◆ About this exercise
Please copy every line below that contains the string "objects".

◆ ◆ ◆ ◆

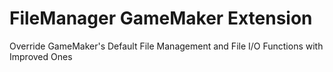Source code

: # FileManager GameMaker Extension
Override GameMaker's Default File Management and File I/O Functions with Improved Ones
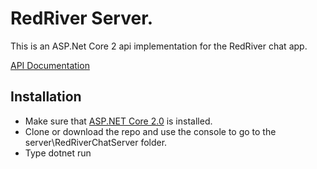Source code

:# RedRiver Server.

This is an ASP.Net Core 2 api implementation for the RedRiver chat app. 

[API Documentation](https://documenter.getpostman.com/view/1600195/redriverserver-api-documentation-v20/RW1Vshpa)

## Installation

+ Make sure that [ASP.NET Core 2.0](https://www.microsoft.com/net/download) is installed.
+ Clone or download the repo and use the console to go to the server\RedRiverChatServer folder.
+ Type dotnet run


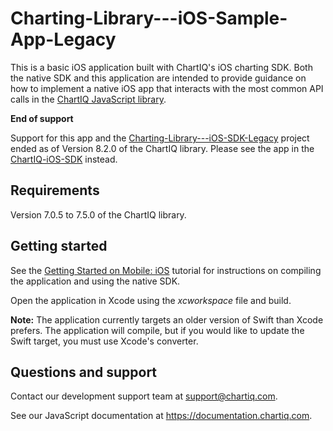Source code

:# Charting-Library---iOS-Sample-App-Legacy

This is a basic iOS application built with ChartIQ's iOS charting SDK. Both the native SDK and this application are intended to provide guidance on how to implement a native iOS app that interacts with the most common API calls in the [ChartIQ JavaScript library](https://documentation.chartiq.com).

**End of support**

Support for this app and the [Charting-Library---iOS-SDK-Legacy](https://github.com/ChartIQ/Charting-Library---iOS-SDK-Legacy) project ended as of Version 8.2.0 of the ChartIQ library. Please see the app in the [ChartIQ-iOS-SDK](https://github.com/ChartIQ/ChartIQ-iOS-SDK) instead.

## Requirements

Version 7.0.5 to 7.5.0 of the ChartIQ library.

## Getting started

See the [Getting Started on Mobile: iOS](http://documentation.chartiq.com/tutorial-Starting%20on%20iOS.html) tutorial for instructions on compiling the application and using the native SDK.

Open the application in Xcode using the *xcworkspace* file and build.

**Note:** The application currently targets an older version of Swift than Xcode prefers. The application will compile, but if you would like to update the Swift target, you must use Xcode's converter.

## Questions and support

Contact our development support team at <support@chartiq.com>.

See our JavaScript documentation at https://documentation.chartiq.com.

◆ ◆ ◆ ◆

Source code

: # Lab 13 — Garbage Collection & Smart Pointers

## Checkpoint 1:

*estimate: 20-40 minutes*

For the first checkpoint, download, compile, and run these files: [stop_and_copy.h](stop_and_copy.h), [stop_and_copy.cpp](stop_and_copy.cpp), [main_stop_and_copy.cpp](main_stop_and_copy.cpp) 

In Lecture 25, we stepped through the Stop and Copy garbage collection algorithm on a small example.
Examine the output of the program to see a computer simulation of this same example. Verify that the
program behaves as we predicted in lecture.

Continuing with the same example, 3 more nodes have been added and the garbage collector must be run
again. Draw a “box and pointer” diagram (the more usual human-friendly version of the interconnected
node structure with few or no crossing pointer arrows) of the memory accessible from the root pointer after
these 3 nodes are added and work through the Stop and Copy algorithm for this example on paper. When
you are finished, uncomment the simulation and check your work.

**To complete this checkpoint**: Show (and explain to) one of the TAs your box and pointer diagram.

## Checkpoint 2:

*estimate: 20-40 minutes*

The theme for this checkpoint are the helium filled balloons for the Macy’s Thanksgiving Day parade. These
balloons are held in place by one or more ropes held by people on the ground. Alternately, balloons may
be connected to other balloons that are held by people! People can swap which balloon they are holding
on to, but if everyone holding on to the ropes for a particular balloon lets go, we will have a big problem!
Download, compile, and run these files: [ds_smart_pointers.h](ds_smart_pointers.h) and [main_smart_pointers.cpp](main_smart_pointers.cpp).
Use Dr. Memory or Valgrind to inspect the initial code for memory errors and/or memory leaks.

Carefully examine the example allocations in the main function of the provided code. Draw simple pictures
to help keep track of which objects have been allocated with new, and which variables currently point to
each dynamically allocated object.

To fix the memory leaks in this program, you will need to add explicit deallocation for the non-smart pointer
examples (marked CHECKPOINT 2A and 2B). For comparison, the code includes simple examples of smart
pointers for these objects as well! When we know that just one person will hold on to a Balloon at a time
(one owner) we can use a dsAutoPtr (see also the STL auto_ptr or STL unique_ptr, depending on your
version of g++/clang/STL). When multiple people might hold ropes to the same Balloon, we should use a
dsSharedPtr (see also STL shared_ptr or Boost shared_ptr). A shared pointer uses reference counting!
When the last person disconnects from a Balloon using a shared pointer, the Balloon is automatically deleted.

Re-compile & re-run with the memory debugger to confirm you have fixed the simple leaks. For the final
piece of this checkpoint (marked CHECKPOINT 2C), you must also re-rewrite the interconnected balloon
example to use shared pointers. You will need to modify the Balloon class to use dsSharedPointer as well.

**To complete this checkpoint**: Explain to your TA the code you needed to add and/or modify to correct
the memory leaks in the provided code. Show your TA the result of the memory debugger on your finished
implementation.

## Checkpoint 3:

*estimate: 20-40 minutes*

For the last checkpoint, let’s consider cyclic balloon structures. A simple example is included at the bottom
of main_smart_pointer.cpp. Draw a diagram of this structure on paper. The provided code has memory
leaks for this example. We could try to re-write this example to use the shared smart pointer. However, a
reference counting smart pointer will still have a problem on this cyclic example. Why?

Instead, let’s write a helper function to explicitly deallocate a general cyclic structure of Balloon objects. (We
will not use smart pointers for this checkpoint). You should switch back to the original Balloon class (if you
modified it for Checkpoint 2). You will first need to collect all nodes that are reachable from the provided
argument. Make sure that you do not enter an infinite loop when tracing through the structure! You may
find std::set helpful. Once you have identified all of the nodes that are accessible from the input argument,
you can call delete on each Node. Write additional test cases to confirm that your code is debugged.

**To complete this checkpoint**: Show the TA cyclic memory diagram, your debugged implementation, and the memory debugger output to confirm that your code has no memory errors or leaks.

◆ ◆ ◆ ◆

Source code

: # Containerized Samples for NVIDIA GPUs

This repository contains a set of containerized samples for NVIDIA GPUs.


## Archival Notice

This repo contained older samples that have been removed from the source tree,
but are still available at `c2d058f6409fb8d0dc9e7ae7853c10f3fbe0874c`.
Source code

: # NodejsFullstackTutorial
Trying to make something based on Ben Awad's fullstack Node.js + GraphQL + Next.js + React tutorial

◆ ◆ ◆ ◆

◆ Written response
to help keep track of which objects have been allocated with new, and which variables currently point to
pointers for these objects as well! When we know that just one person will hold on to a Balloon at a time
Instead, let’s write a helper function to explicitly deallocate a general cyclic structure of Balloon objects. (We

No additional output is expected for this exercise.